Below are the records; collect from them each line containing the string "réception".
------ RECORDS SHOWN
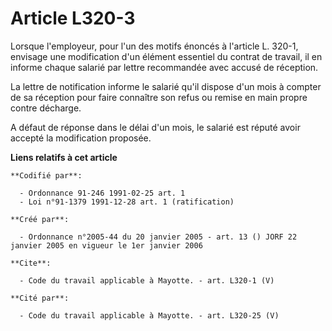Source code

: # Article L320-3

Lorsque l'employeur, pour l'un des motifs énoncés à l'article L. 320-1, envisage une modification d'un élément essentiel du
contrat de travail, il en informe chaque salarié par lettre recommandée avec accusé de réception.

La lettre de notification informe le salarié qu'il dispose d'un mois à compter de sa réception pour faire connaître son refus
ou remise en main propre contre décharge.

A défaut de réponse dans le délai d'un mois, le salarié est réputé avoir accepté la modification proposée.

**Liens relatifs à cet article**

	**Codifié par**:

	  - Ordonnance 91-246 1991-02-25 art. 1
	  - Loi n°91-1379 1991-12-28 art. 1 (ratification)

	**Créé par**:

	  - Ordonnance n°2005-44 du 20 janvier 2005 - art. 13 () JORF 22 janvier 2005 en vigueur le 1er janvier 2006

	**Cite**:

	  - Code du travail applicable à Mayotte. - art. L320-1 (V)

	**Cité par**:

	  - Code du travail applicable à Mayotte. - art. L320-25 (V)
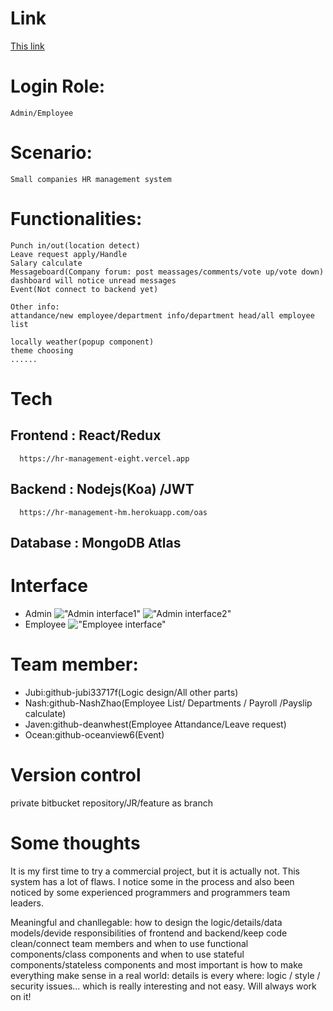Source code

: 
# Link
[This link](https://hr-management-git-master.jubi33717f.vercel.app/)
# Login Role:
    Admin/Employee

# Scenario: 
    Small companies HR management system

# Functionalities:
    Punch in/out(location detect)
    Leave request apply/Handle
    Salary calculate
    Messageboard(Company forum: post meassages/comments/vote up/vote down) dashboard will notice unread messages
    Event(Not connect to backend yet)

    Other info:
    attandance/new employee/department info/department head/all employee list

    locally weather(popup component)
    theme choosing
    ......

# Tech
   ## Frontend : React/Redux
      https://hr-management-eight.vercel.app
   ## Backend : Nodejs(Koa) /JWT
      https://hr-management-hm.herokuapp.com/oas
   ## Database : MongoDB Atlas
# Interface 
* Admin
!["Admin interface1"](https://images.pexels.com/photos/5009506/pexels-photo-5009506.jpeg?auto=compress&cs=tinysrgb&dpr=2&h=750&w=1260)
!["Admin interface2"](https://images.pexels.com/photos/5009508/pexels-photo-5009508.jpeg?auto=compress&cs=tinysrgb&dpr=2&h=750&w=1260)
* Employee
!["Employee interface"](https://images.pexels.com/photos/5009507/pexels-photo-5009507.jpeg?auto=compress&cs=tinysrgb&dpr=2&h=750&w=1260)
# Team member:
  * Jubi:github-jubi33717f(Logic design/All other parts)
  * Nash:github-NashZhao(Employee List/ Departments / Payroll /Payslip calculate)
  * Javen:github-deanwhest(Employee Attandance/Leave request)
  * Ocean:github-oceanview6(Event)

# Version control
  private bitbucket repository/JR/feature as branch

# Some thoughts
It is my first time to try a commercial project, but it is actually not. This system has a lot of flaws. I notice some in the process and also been noticed by some experienced programmers and programmers team leaders.

Meaningful and chanllegable:
how to design the logic/details/data models/devide responsibilities of frontend and backend/keep code clean/connect team members and when to use functional components/class components and when to use stateful components/stateless components and most important is how to make everything make sense in a real world: details is every where: logic / style / security issues... which is really interesting and not easy. Will always work on it!


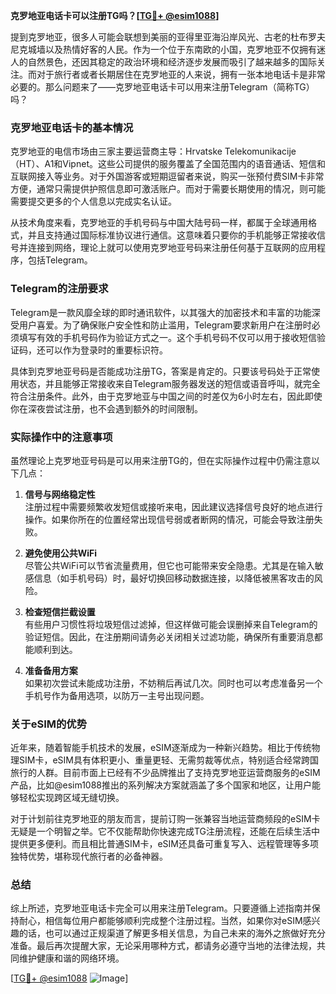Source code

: **克罗地亚电话卡可以注册TG吗？[[TG💪+ @esim1088](https://t.me/s/esim1088)]**

提到克罗地亚，很多人可能会联想到美丽的亚得里亚海沿岸风光、古老的杜布罗夫尼克城墙以及热情好客的人民。作为一个位于东南欧的小国，克罗地亚不仅拥有迷人的自然景色，还因其稳定的政治环境和经济逐步发展而吸引了越来越多的国际关注。而对于旅行者或者长期居住在克罗地亚的人来说，拥有一张本地电话卡是非常必要的。那么问题来了——克罗地亚电话卡可以用来注册Telegram（简称TG）吗？

### 克罗地亚电话卡的基本情况

克罗地亚的电信市场由三家主要运营商主导：Hrvatske Telekomunikacije（HT）、A1和Vipnet。这些公司提供的服务覆盖了全国范围内的语音通话、短信和互联网接入等业务。对于外国游客或短期逗留者来说，购买一张预付费SIM卡非常方便，通常只需提供护照信息即可激活账户。而对于需要长期使用的情况，则可能需要提交更多的个人信息以完成实名认证。

从技术角度来看，克罗地亚的手机号码与中国大陆号码一样，都属于全球通用格式，并且支持通过国际标准协议进行通信。这意味着只要你的手机能够正常接收信号并连接到网络，理论上就可以使用克罗地亚号码来注册任何基于互联网的应用程序，包括Telegram。

### Telegram的注册要求

Telegram是一款风靡全球的即时通讯软件，以其强大的加密技术和丰富的功能深受用户喜爱。为了确保账户安全性和防止滥用，Telegram要求新用户在注册时必须填写有效的手机号码作为验证方式之一。这个手机号码不仅可以用于接收短信验证码，还可以作为登录时的重要标识符。

具体到克罗地亚号码是否能成功注册TG，答案是肯定的。只要该号码处于正常使用状态，并且能够正常接收来自Telegram服务器发送的短信或语音呼叫，就完全符合注册条件。此外，由于克罗地亚与中国之间的时差仅为6小时左右，因此即使你在深夜尝试注册，也不会遇到额外的时间限制。

### 实际操作中的注意事项

虽然理论上克罗地亚号码是可以用来注册TG的，但在实际操作过程中仍需注意以下几点：

1. **信号与网络稳定性**  
   注册过程中需要频繁收发短信或接听来电，因此建议选择信号良好的地点进行操作。如果你所在的位置经常出现信号弱或者断网的情况，可能会导致注册失败。

2. **避免使用公共WiFi**  
   尽管公共WiFi可以节省流量费用，但它也可能带来安全隐患。尤其是在输入敏感信息（如手机号码）时，最好切换回移动数据连接，以降低被黑客攻击的风险。

3. **检查短信拦截设置**  
   有些用户习惯性将垃圾短信过滤掉，但这样做可能会误删掉来自Telegram的验证短信。因此，在注册期间请务必关闭相关过滤功能，确保所有重要消息都能顺利到达。

4. **准备备用方案**  
   如果初次尝试未能成功注册，不妨稍后再试几次。同时也可以考虑准备另一个手机号作为备用选项，以防万一主号出现问题。

### 关于eSIM的优势

近年来，随着智能手机技术的发展，eSIM逐渐成为一种新兴趋势。相比于传统物理SIM卡，eSIM具有体积更小、重量更轻、无需剪裁等优点，特别适合经常跨国旅行的人群。目前市面上已经有不少品牌推出了支持克罗地亚运营商服务的eSIM产品，比如@esim1088推出的系列解决方案就涵盖了多个国家和地区，让用户能够轻松实现跨区域无缝切换。

对于计划前往克罗地亚的朋友而言，提前订购一张兼容当地运营商频段的eSIM卡无疑是一个明智之举。它不仅能帮助你快速完成TG注册流程，还能在后续生活中提供更多便利。而且相比普通SIM卡，eSIM还具备可重复写入、远程管理等多项独特优势，堪称现代旅行者的必备神器。

### 总结

综上所述，克罗地亚电话卡完全可以用来注册Telegram。只要遵循上述指南并保持耐心，相信每位用户都能够顺利完成整个注册过程。当然，如果你对eSIM感兴趣的话，也可以通过正规渠道了解更多相关信息，为自己未来的海外之旅做好充分准备。最后再次提醒大家，无论采用哪种方式，都请务必遵守当地的法律法规，共同维护健康和谐的网络环境。

[[TG💪+ @esim1088](https://t.me/s/esim1088) ![Image](https://i.postimg.cc/4NQfJmqS/Snipaste-2025-05-13-00-14-12.png)]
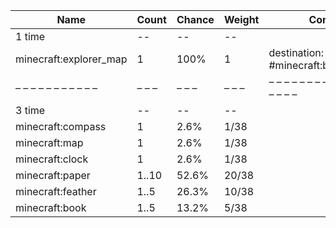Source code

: | Name                   | Count | Chance | Weight | Comment                                 |
| ---------------------- | ----- | ------ | ------ | --------------------------------------- |
| 1 time                 |    -- |     -- |     -- |                                         |
| minecraft:explorer_map |     1 |   100% |      1 | destination: #minecraft:buried_treasure |
| – – – – – – – – – – –  | – – – | – – –  | – – –  | – – – – – – – – – – – – – – – – – – – – |
| 3 time                 |    -- |     -- |     -- |                                         |
| minecraft:compass      |     1 |   2.6% |   1/38 |                                         |
| minecraft:map          |     1 |   2.6% |   1/38 |                                         |
| minecraft:clock        |     1 |   2.6% |   1/38 |                                         |
| minecraft:paper        | 1..10 |  52.6% |  20/38 |                                         |
| minecraft:feather      |  1..5 |  26.3% |  10/38 |                                         |
| minecraft:book         |  1..5 |  13.2% |   5/38 |                                         |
------------
> EXPECTED OUTPUT:
contrat de travail, il en informe chaque salarié par lettre recommandée avec accusé de réception.
La lettre de notification informe le salarié qu'il dispose d'un mois à compter de sa réception pour faire connaître son refus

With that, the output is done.